Pegasus : les dessous de l’affaire

Toute la communauté de cybersécurité connaît Pegasus et l’éthique particulière de l’entreprise NSO. Il fallait cependant attendre davantage de preuves pour faire vaciller la défense de NSO et de ses clients étatiques.

Par François Joslain.

Forbidden Stories et Amnesty International viennent de révéler le Projet Pegasus. Il s’agit d’un logiciel développé par la société israélienne NSO qui permet de pirater n’importe quel téléphone Android ou iPhone. Le téléphone se transforme ainsi en mouchard espionnant son propriétaire.

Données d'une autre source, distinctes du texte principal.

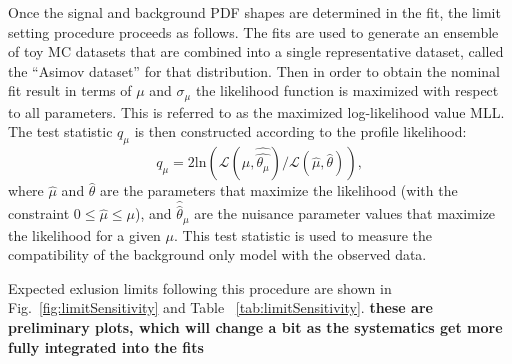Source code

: Once the signal and background PDF shapes are determined in the fit,
the limit setting procedure proceeds as follows.  The fits are used to generate
an ensemble of toy MC datasets
that are combined into a single representative dataset, called the ``Asimov
dataset'' for that distribution.  Then 
in order to obtain the nominal fit result in terms of $\mu$ and $\sigma_{\mu}$
the likelihood function is maximized with respect to all parameters.
This is referred to as the maximized log-likelihood value MLL.
The test statistic $q_\mu$ is then constructed according to
the profile likelihood:
\begin{equation}
q_\mu = 2 \mathrm{ln} (\mathcal{L} (\mu,
\hat{\hat{\theta_\mu}})/\mathcal{L} (\hat{\mu}, \hat{\theta})), 
\end{equation}
where
$\hat{\mu}$ and $\hat{\theta}$ are the parameters that maximize the
likelihood (with the constraint $0 \leq \hat{\mu} \leq \mu$), and
$\hat{\hat{\theta}}_\mu$ are the nuisance parameter values that maximize the
likelihood for a given $\mu$. This test statistic is used to measure
the compatibility of the background only model with the observed
data. 

Expected exlusion limits following this procedure are shown in Fig.~\ref{fig:limitSensitivity} and Table
~\ref{tab:limitSensitivity}. %
\textbf{these are preliminary plots, which will change a bit as the 
systematics get more fully integrated into the fits}

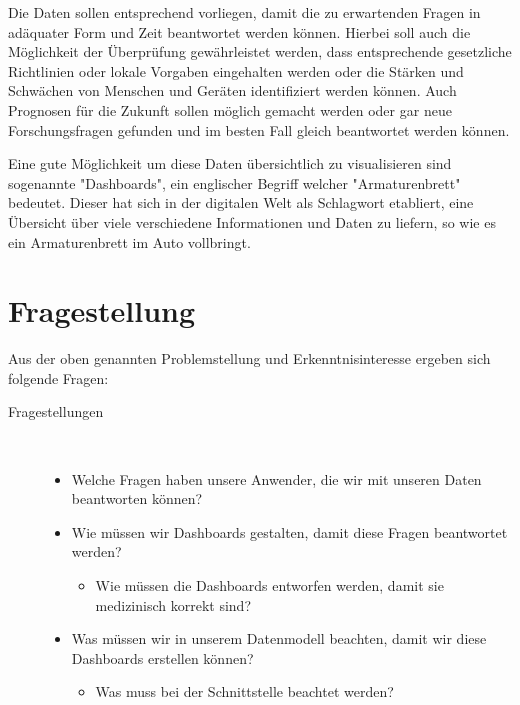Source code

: \documentclass[12pt]{article}
\begin{document}
Die Daten sollen entsprechend vorliegen, damit die zu erwartenden
Fragen in adäquater Form und Zeit beantwortet werden können.
Hierbei soll auch die Möglichkeit der Überprüfung gewährleistet werden, dass entsprechende
gesetzliche Richtlinien \cite{Maconochie.2015} oder lokale Vorgaben eingehalten
werden oder die Stärken und Schwächen von Menschen und Geräten identifiziert werden können. Auch
Prognosen für die Zukunft sollen möglich gemacht werden oder gar neue Forschungsfragen gefunden  
und im besten Fall gleich beantwortet werden können.

Eine gute Möglichkeit um diese Daten übersichtlich zu visualisieren sind
sogenannte "Dashboards", ein englischer Begriff welcher "Armaturenbrett"
bedeutet. Dieser hat sich in der digitalen Welt als Schlagwort etabliert, eine
Übersicht über viele verschiedene Informationen und Daten zu liefern, so wie es
ein Armaturenbrett im Auto vollbringt.


\section{Fragestellung}\label{fragen}
Aus der oben genannten Problemstellung und Erkenntnisinteresse ergeben sich
folgende Fragen:
\begin{description}
\item[Fragestellungen]~\par
\begin{itemize}
      \item Welche Fragen haben unsere Anwender, die wir mit unseren Daten beantworten können?    
      \item Wie müssen wir Dashboards gestalten, damit diese Fragen beantwortet werden?
      \begin{itemize}
        \item Wie müssen die Dashboards entworfen werden, damit sie medizinisch korrekt sind?  
      \end{itemize}
      \item Was müssen wir in unserem Datenmodell beachten, damit wir diese Dashboards erstellen können?
      \begin{itemize}
        \item Was muss bei der Schnittstelle beachtet werden?
      \end{itemize}
\end{itemize}
\end{description}
\end{document}
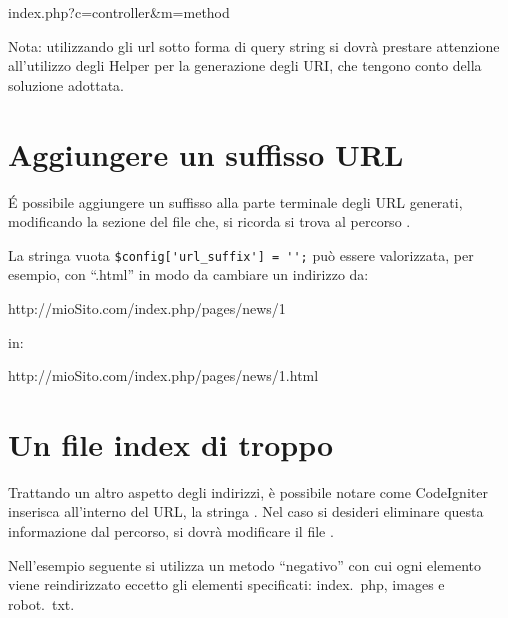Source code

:\begin{code}
index.php?c=controller&m=method
\end{code}

Nota: utilizzando gli url sotto forma di query string si dovrà prestare attenzione all'utilizzo degli Helper per la generazione degli \ac{URI}, che tengono conto della soluzione adottata.

\section{Aggiungere un suffisso URL}
\'E possibile aggiungere un suffisso alla parte terminale degli \ac{URL} generati, modificando la sezione  del file  che, si ricorda si trova al percorso  . 

La stringa vuota \verb|$config['url_suffix'] = '';| può essere valorizzata, per esempio, con ``.html'' in modo da cambiare un indirizzo da: 

\begin{code}
http://mioSito.com/index.php/pages/news/1
\end{code}

in:

\begin{code}
http://mioSito.com/index.php/pages/news/1.html
\end{code}

\label{sec:index}
\section{Un file index di troppo}
Trattando un altro aspetto degli indirizzi, è possibile notare come CodeIgniter inserisca all'interno del \ac{URL}, la stringa . Nel caso si desideri eliminare questa informazione dal percorso, si dovrà modificare il file . 

Nell'esempio seguente si utilizza un metodo ``negativo'' con cui ogni elemento viene reindirizzato eccetto gli elementi specificati: index.~php, images e robot.~txt.

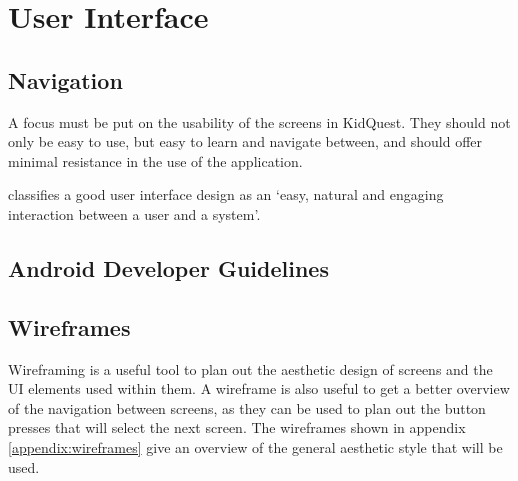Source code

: \section{User Interface}
\subsection{Navigation}
A focus must be put on the usability of the screens in KidQuest.
They should not only be easy to use, but easy to learn and navigate between, and should offer minimal resistance in the use of the application.

\cite{stone2005user} classifies a good user interface design as an `easy, natural and engaging interaction between a user and a system'.

\subsection{Android Developer Guidelines}

\subsection{Wireframes}
Wireframing is a useful tool to plan out the aesthetic design of screens and the UI elements used within them. 
A wireframe is also useful to get a better overview of the navigation between screens, as they can be used to plan out the button presses that will select the next screen.
The wireframes shown in appendix \ref{appendix:wireframes} give an overview of the general aesthetic style that will be used.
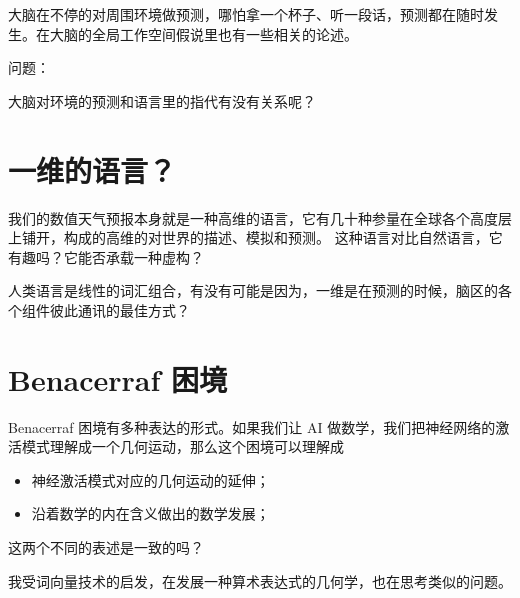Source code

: \documentclass[a4paper,12pt]{article}
\numberwithin{problem}{section}
\numberwithin{definition}{section}
\numberwithin{lemma}{section}
\numberwithin{proposition}{section}
\numberwithin{theorem}{section}
\numberwithin{grammar}{section}
\numberwithin{program}{section}
\numberwithin{convention}{section}
\numberwithin{corollary}{section}
\begin{document}
大脑在不停的对周围环境做预测，哪怕拿一个杯子、听一段话，预测都在随时发生。在大脑的全局工作空间假说里也有一些相关的论述。

问题：
\begin{displayquote}
大脑对环境的预测和语言里的指代有没有关系呢？
\end{displayquote}

\section{一维的语言？}

我们的数值天气预报本身就是一种高维的语言，它有几十种参量在全球各个高度层上铺开，构成的高维的对世界的描述、模拟和预测。
这种语言对比自然语言，它有趣吗？它能否承载一种虚构？

人类语言是线性的词汇组合，有没有可能是因为，一维是在预测的时候，脑区的各个组件彼此通讯的最佳方式？

\section{Benacerraf 困境}

Benacerraf 困境有多种表达的形式。如果我们让 AI 做数学，我们把神经网络的激活模式理解成一个几何运动，那么这个困境可以理解成
\begin{itemize}
\item 神经激活模式对应的几何运动的延伸；
\item 沿着数学的内在含义做出的数学发展；
\end{itemize}
这两个不同的表述是一致的吗？

我受词向量技术的启发，在发展一种算术表达式的几何学，也在思考类似的问题。
\end{document}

Les victimes se comptent en dizaine de milliers, dont des chefs d’État comme Emmanuel Macron.

Devant un tel but comment se fait-il que Pegasus soit un produit légal ? Que NSO soit une entreprise prospère ayant pignon sur rue ? Que ses patrons ne soient pas déjà en prison ?

Une clientèle ravie du produit

Pour réaliser ses piratages, NSO cherche en permanence de nouvelles failles dans les smartphones. Cette recherche constante a un coût élevé pour l’entreprise qui se répercute sur son produit. Il faut compter plusieurs dizaines de millions de dollars pour utiliser Pegasus. Avoir une telle envie d’espionner les citoyens et disposer d’un tel budget pour se payer Pegasus ne peut attirer que les États. Elle en revendique plus de 40 dont Israël, le Qatar, la Turquie, le Mexique ou l’Arabie Saoudite.

La clientèle étatique de NSO étant ravie de son produit Pegasus, celui-ci devient de facto légal.

Depuis toujours NSO, comme ses clients, se cache derrière un masque, jurant que son produit sert uniquement à traquer les terroristes et les pédophiles. C’est promis, l’honnête citoyen même dans l’opposition ne sera jamais visé, NSO veille au grain !

Il est presque drôle de voir des chefs d’État, si contents d’espionner leurs citoyens, se retrouver eux-mêmes espionnés par d’autres pays. On assiste aujourd’hui à un grand bal d’hypocrites faisant mine de découvrir ce logiciel et ses horribles utilisations, alors qu’il est connu depuis 5 ans.

Un scandale attendu depuis 2016

Pegasus s’est fait connaître dans le milieu de la cybersécurité dès 2016.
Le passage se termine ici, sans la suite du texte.